Posted on:1999-11-24Degree:Ph.DType:Dissertation
University:Michigan State UniversityCandidate:Stone-Gordon, Tammy LeeFull Text:PDF
GTID:1464390014973466Subject:American Studies
Abstract/Summary:
By 1850 the spiritualist movement in the United States had shown that performing the occult could be profitable work. By 1870, advertisements for the services of palmists, conjurors, clairvoyants, fortunetellers, mediums, and card-readers appeared regularly in the classified columns of urban daily newspapers. In the first decade of the twentieth-century, cities and states began passing laws against telling fortunes for money. This dissertation explores the meanings of occult work through newspapers, literature, film, graphics, and 1,430 seer advertisements in papers from San Francisco, St. Louis, Boston, New York, and Chicago.;Chapter One shows that middle-class perceptions of "rural innocence" allowed authors to romanticize the occult worker early in the nineteenth-century. Chapter Two asserts that mediums used the notion of "innocence" to make money channeling spirits, to assert that class disenfranchisement made mediums especially qualified, and to use prevailing notions of gender and race to justify their work.

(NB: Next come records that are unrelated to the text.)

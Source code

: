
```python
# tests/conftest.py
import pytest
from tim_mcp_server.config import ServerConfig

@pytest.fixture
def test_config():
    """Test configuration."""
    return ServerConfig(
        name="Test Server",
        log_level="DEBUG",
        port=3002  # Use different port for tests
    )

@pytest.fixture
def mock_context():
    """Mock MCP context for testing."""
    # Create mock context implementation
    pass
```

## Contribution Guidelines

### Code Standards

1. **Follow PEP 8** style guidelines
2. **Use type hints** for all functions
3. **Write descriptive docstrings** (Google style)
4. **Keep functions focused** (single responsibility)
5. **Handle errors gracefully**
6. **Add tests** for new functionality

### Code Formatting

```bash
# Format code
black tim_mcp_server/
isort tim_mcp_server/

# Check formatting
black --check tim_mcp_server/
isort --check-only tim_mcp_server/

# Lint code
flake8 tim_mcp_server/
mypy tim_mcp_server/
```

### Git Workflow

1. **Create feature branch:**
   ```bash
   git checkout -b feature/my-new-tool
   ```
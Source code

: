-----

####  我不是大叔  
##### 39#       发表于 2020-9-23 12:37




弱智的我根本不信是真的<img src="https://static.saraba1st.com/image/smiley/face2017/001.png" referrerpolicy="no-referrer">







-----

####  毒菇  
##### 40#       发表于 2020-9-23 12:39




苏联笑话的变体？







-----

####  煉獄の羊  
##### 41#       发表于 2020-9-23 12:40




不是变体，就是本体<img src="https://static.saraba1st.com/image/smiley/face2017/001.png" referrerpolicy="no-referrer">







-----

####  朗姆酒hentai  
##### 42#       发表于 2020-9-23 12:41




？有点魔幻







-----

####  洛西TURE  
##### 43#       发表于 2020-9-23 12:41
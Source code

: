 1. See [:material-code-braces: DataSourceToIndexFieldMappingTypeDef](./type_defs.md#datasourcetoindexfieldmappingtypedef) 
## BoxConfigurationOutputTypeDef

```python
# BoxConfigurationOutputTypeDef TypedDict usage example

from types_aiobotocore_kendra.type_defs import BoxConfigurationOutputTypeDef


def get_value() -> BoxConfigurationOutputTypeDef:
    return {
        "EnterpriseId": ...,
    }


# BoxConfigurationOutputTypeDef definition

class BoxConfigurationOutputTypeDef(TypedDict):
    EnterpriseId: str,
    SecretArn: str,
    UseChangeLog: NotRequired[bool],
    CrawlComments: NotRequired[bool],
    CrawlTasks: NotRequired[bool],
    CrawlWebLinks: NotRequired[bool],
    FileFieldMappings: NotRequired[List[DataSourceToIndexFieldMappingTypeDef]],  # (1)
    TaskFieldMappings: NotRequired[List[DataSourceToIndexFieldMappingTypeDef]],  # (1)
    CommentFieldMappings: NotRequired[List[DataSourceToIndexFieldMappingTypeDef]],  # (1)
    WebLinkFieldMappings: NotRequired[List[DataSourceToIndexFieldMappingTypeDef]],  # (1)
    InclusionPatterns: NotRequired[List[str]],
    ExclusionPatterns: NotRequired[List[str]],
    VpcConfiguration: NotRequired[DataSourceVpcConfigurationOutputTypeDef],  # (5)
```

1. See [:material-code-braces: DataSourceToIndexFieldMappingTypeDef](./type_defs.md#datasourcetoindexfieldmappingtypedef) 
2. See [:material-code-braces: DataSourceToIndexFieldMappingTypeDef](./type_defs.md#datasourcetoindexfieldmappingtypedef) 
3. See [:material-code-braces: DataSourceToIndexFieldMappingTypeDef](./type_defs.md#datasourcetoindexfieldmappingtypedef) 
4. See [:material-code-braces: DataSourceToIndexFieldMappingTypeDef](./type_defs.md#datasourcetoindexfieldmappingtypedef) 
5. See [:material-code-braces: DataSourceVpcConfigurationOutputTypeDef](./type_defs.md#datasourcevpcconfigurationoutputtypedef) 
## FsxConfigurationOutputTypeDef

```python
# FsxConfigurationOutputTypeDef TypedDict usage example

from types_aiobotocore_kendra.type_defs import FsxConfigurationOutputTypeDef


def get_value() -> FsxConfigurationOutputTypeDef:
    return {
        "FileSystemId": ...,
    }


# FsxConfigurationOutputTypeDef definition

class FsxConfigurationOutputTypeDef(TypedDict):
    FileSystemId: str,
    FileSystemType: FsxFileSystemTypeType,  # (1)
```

Chapter Three argues that middle-class perceptions of the "self-made man" led some writers to dismiss the occult worker as disrespectful of the market system and advertising's role in it. Chapter Four uses fortuneteller advertising to demonstrate that occult workers appropriated the language of professionalism in conjunction with declarations of ethnicized, racialized, gendered, and class "otherness" to validate their claims to status. Chapter Five shows how writers viewed seers though dominant notions of female professionalism. Chapter Six looks at the role of social purity and nativist language in the criminalization of fortunetelling in the early twentieth-century and shows that seers responded to criminalization by advertising not the power of the disenfrachised self but the effectiveness of the institutions and products with which they now aligned themselves.